Listed entries
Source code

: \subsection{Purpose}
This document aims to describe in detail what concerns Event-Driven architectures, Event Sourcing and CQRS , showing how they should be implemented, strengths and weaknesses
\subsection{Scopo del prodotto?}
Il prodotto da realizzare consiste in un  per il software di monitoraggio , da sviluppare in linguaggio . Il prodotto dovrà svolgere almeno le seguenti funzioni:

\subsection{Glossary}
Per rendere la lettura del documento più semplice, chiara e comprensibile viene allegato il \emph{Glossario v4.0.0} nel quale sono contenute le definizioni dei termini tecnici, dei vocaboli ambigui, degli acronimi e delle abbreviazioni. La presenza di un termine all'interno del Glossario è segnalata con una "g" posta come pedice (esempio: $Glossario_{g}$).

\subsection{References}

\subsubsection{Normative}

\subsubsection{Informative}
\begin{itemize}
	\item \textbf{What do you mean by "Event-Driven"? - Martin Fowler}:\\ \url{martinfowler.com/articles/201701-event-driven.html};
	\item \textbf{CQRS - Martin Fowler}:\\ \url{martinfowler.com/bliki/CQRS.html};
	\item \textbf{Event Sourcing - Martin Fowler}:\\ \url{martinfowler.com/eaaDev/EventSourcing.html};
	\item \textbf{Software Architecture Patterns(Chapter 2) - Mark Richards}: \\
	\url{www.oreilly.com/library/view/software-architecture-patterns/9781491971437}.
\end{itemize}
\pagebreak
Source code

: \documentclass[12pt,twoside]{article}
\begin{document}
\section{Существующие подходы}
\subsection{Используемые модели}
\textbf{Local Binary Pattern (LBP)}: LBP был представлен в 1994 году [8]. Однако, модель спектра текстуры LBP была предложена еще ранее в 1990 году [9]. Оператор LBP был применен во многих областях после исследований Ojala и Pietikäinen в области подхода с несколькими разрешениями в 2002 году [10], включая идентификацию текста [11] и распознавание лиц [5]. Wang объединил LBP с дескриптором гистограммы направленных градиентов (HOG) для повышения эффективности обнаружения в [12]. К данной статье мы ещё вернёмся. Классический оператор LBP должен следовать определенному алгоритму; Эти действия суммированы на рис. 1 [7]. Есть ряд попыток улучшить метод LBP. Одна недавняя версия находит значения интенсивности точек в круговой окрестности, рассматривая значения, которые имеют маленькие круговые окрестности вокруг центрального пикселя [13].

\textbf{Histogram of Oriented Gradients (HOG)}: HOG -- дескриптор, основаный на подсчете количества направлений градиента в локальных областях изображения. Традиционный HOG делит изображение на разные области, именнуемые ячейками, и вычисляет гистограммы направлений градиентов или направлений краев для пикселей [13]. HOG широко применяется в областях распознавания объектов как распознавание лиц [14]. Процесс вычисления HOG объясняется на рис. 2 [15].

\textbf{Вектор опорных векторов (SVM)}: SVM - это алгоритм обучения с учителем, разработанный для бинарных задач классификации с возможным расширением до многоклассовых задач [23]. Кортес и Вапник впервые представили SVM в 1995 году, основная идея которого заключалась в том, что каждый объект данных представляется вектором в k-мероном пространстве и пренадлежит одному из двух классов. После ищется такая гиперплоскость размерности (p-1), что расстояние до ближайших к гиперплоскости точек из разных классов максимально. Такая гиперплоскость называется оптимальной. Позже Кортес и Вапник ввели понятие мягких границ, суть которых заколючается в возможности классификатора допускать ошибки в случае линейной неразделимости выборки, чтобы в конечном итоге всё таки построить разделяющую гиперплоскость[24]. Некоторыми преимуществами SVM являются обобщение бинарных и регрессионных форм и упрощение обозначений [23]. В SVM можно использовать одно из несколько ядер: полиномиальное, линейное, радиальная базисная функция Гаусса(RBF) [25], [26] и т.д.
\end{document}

Prompt
All of the data, start to finish: please output it exactly.

Result for this task
Source code

: \subsection{Purpose}
This document aims to describe in detail what concerns Event-Driven architectures, Event Sourcing and CQRS , showing how they should be implemented, strengths and weaknesses
\subsection{Scopo del prodotto?}
Il prodotto da realizzare consiste in un  per il software di monitoraggio , da sviluppare in linguaggio . Il prodotto dovrà svolgere almeno le seguenti funzioni:

\subsection{Glossary}
Per rendere la lettura del documento più semplice, chiara e comprensibile viene allegato il \emph{Glossario v4.0.0} nel quale sono contenute le definizioni dei termini tecnici, dei vocaboli ambigui, degli acronimi e delle abbreviazioni. La presenza di un termine all'interno del Glossario è segnalata con una "g" posta come pedice (esempio: $Glossario_{g}$).

\subsection{References}

\subsubsection{Normative}

\subsubsection{Informative}
\begin{itemize}
	\item \textbf{What do you mean by "Event-Driven"? - Martin Fowler}:\\ \url{martinfowler.com/articles/201701-event-driven.html};
	\item \textbf{CQRS - Martin Fowler}:\\ \url{martinfowler.com/bliki/CQRS.html};
	\item \textbf{Event Sourcing - Martin Fowler}:\\ \url{martinfowler.com/eaaDev/EventSourcing.html};
	\item \textbf{Software Architecture Patterns(Chapter 2) - Mark Richards}: \\
	\url{www.oreilly.com/library/view/software-architecture-patterns/9781491971437}.
\end{itemize}
\pagebreak
Source code

: \documentclass[12pt,twoside]{article}
\begin{document}
\section{Существующие подходы}
\subsection{Используемые модели}
\textbf{Local Binary Pattern (LBP)}: LBP был представлен в 1994 году [8]. Однако, модель спектра текстуры LBP была предложена еще ранее в 1990 году [9]. Оператор LBP был применен во многих областях после исследований Ojala и Pietikäinen в области подхода с несколькими разрешениями в 2002 году [10], включая идентификацию текста [11] и распознавание лиц [5]. Wang объединил LBP с дескриптором гистограммы направленных градиентов (HOG) для повышения эффективности обнаружения в [12]. К данной статье мы ещё вернёмся. Классический оператор LBP должен следовать определенному алгоритму; Эти действия суммированы на рис. 1 [7]. Есть ряд попыток улучшить метод LBP. Одна недавняя версия находит значения интенсивности точек в круговой окрестности, рассматривая значения, которые имеют маленькие круговые окрестности вокруг центрального пикселя [13].

\textbf{Histogram of Oriented Gradients (HOG)}: HOG -- дескриптор, основаный на подсчете количества направлений градиента в локальных областях изображения. Традиционный HOG делит изображение на разные области, именнуемые ячейками, и вычисляет гистограммы направлений градиентов или направлений краев для пикселей [13]. HOG широко применяется в областях распознавания объектов как распознавание лиц [14]. Процесс вычисления HOG объясняется на рис. 2 [15].

\textbf{Вектор опорных векторов (SVM)}: SVM - это алгоритм обучения с учителем, разработанный для бинарных задач классификации с возможным расширением до многоклассовых задач [23]. Кортес и Вапник впервые представили SVM в 1995 году, основная идея которого заключалась в том, что каждый объект данных представляется вектором в k-мероном пространстве и пренадлежит одному из двух классов. После ищется такая гиперплоскость размерности (p-1), что расстояние до ближайших к гиперплоскости точек из разных классов максимально. Такая гиперплоскость называется оптимальной. Позже Кортес и Вапник ввели понятие мягких границ, суть которых заколючается в возможности классификатора допускать ошибки в случае линейной неразделимости выборки, чтобы в конечном итоге всё таки построить разделяющую гиперплоскость[24]. Некоторыми преимуществами SVM являются обобщение бинарных и регрессионных форм и упрощение обозначений [23]. В SVM можно использовать одно из несколько ядер: полиномиальное, линейное, радиальная базисная функция Гаусса(RBF) [25], [26] и т.д.
\end{document}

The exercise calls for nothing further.